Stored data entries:
---------------

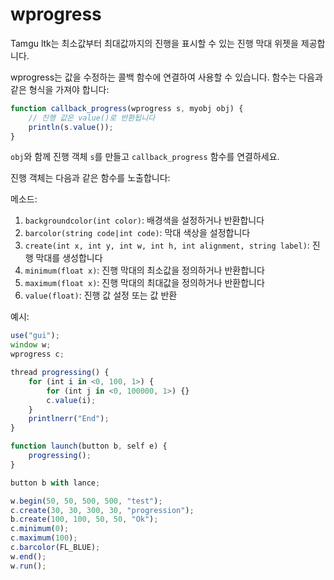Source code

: # wprogress

Tamgu ltk는 최소값부터 최대값까지의 진행을 표시할 수 있는 진행 막대 위젯을 제공합니다.

wprogress는 값을 수정하는 콜백 함수에 연결하여 사용할 수 있습니다. 함수는 다음과 같은 형식을 가져야 합니다:

```javascript
function callback_progress(wprogress s, myobj obj) {
    // 진행 값은 value()로 반환됩니다
    println(s.value());
}
```

`obj`와 함께 진행 객체 `s`를 만들고 `callback_progress` 함수를 연결하세요.

진행 객체는 다음과 같은 함수를 노출합니다:

메소드:
1. `backgroundcolor(int color)`: 배경색을 설정하거나 반환합니다
2. `barcolor(string code|int code)`: 막대 색상을 설정합니다
3. `create(int x, int y, int w, int h, int alignment, string label)`: 진행 막대를 생성합니다
4. `minimum(float x)`: 진행 막대의 최소값을 정의하거나 반환합니다
5. `maximum(float x)`: 진행 막대의 최대값을 정의하거나 반환합니다
6. `value(float)`: 진행 값 설정 또는 값 반환

예시:
```javascript
use("gui");
window w;
wprogress c;

thread progressing() {
    for (int i in <0, 100, 1>) {
        for (int j in <0, 100000, 1>) {}
        c.value(i);
    }
    printlnerr("End");
}

function launch(button b, self e) {
    progressing();
}

button b with lance;

w.begin(50, 50, 500, 500, "test");
c.create(30, 30, 300, 30, "progression");
b.create(100, 100, 50, 50, "Ok");
c.minimum(0);
c.maximum(100);
c.barcolor(FL_BLUE);
w.end();
w.run();
```
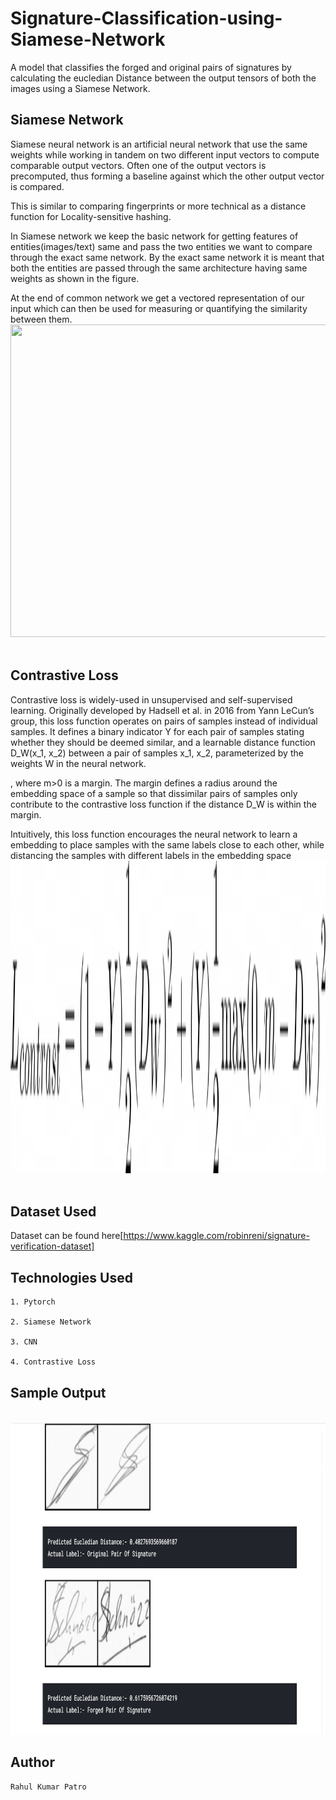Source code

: # Signature-Classification-using-Siamese-Network

A model that classifies the forged and original pairs of signatures by calculating the eucledian Distance between the output tensors of both the images using a Siamese Network.

## Siamese Network

Siamese neural network is an artificial neural network that use the same weights while working in tandem on two different input vectors to compute comparable output vectors. Often one of the output vectors is precomputed, thus forming a baseline against which the other output vector is compared. 

This is similar to comparing fingerprints or more technical as a distance function for Locality-sensitive hashing.

In Siamese network we keep the basic network for getting features of entities(images/text) same and pass the two entities we want to compare through the exact same network. By the exact same network it is meant that both the entities are passed through the same architecture having same weights as shown in the figure. 

At the end of common network we get a vectored representation of our input which can then be used for measuring or quantifying the similarity between them.
<br>
<img src ="imagesimage1.png"  width=800 height=500>  
<br>

## Contrastive Loss

Contrastive loss is widely-used in unsupervised and self-supervised learning. Originally developed by Hadsell et al. in 2016 from Yann LeCun’s group, this loss function operates on pairs of samples instead of individual samples. It defines a binary indicator Y for each pair of samples stating whether they should be deemed similar, and a learnable distance function D_W(x_1, x_2) between a pair of samples x_1, x_2, parameterized by the weights W in the neural network.

, where m>0 is a margin. The margin defines a radius around the embedding space of a sample so that dissimilar pairs of samples only contribute to the contrastive loss function if the distance D_W is within the margin.

Intuitively, this loss function encourages the neural network to learn a embedding to place samples with the same labels close to each other, while distancing the samples with different labels in the embedding space
<br>
<img src ="images/loss.png"  width=800 height=500>  
<br>


## Dataset Used

Dataset can be found here[https://www.kaggle.com/robinreni/signature-verification-dataset]


## Technologies Used
```
1. Pytorch

2. Siamese Network

3. CNN

4. Contrastive Loss
```

## Sample Output

<br>
<img src ="images/output.PNG"  width=800 height=500>  
<br>

## Author
```
Rahul Kumar Patro
```

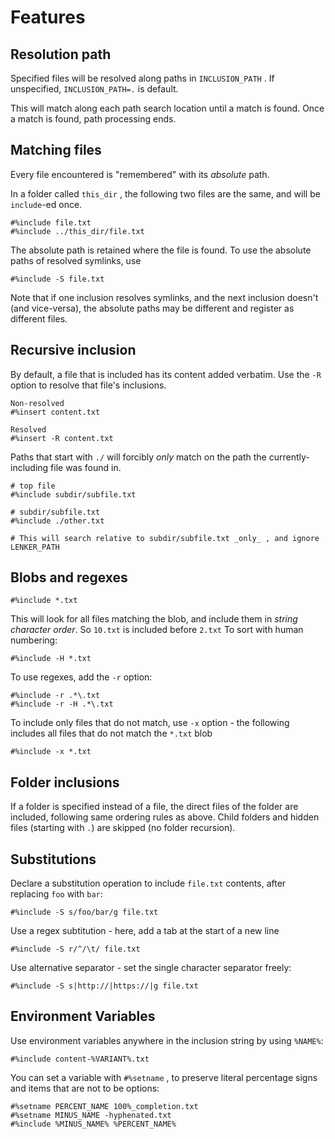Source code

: # Features

## Resolution path

Specified files will be resolved along paths in `INCLUSION_PATH` . If unspecified, `INCLUSION_PATH=.` is default.

This will match along each path search location until a match is found. Once a match is found, path processing ends.

## Matching files

Every file encountered is "remembered" with its _absolute_ path.

In a folder called `this_dir` , the following two files are the same, and will be `include`-ed once.

```
#%include file.txt
#%include ../this_dir/file.txt
```

The absolute path is retained where the file is found. To use the absolute paths of resolved symlinks, use

```
#%include -S file.txt
```

Note that if one inclusion resolves symlinks, and the next inclusion doesn't (and vice-versa), the absolute paths may be different and register as different files.

## Recursive inclusion

By default, a file that is included has its content added verbatim. Use the `-R` option to resolve that file's inclusions.

```
Non-resolved
#%insert content.txt

Resolved
#%insert -R content.txt
```

Paths that start with `./` will forcibly _only_ match on the path the currently-including file was found in.

```
# top file
#%include subdir/subfile.txt
```

```
# subdir/subfile.txt
#%include ./other.txt

# This will search relative to subdir/subfile.txt _only_ , and ignore LENKER_PATH
```

## Blobs and regexes

```
#%include *.txt
```

This will look for all files matching the blob, and include them in _string character order_. So `10.txt` is included before `2.txt` To sort with human numbering:

```
#%include -H *.txt
```

To use regexes, add the `-r` option:

```
#%include -r .*\.txt
#%include -r -H .*\.txt
```

To include only files that do not match, use `-x` option - the following includes all files that do not match the `*.txt` blob

```
#%include -x *.txt
```

## Folder inclusions

If a folder is specified instead of a file, the direct files of the folder are included, following same ordering rules as above. Child folders and hidden files (starting with `.`) are skipped (no folder recursion).

## Substitutions

Declare a substitution operation to include `file.txt` contents, after replacing `foo` with `bar`:

```
#%include -S s/foo/bar/g file.txt
```

Use a regex subtitution - here, add a tab at the start of a new line

```
#%include -S r/^/\t/ file.txt
```

Use alternative separator - set the single character separator freely:

```
#%include -S s|http://|https://|g file.txt
```

## Environment Variables

Use environment variables anywhere in the inclusion string by using `%NAME%`:

```
#%include content-%VARIANT%.txt
```

You can set a variable with `#%setname` , to preserve literal percentage signs and items that are not to be options:

```
#%setname PERCENT_NAME 100%_completion.txt
#%setname MINUS_NAME -hyphenated.txt
#%include %MINUS_NAME% %PERCENT_NAME%
```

---------------

» WHAT YOU SHOULD DO: Reply with nothing but the number of lines in the entries that include "insert".

» RESPONSE TO THE EXERCISE: 2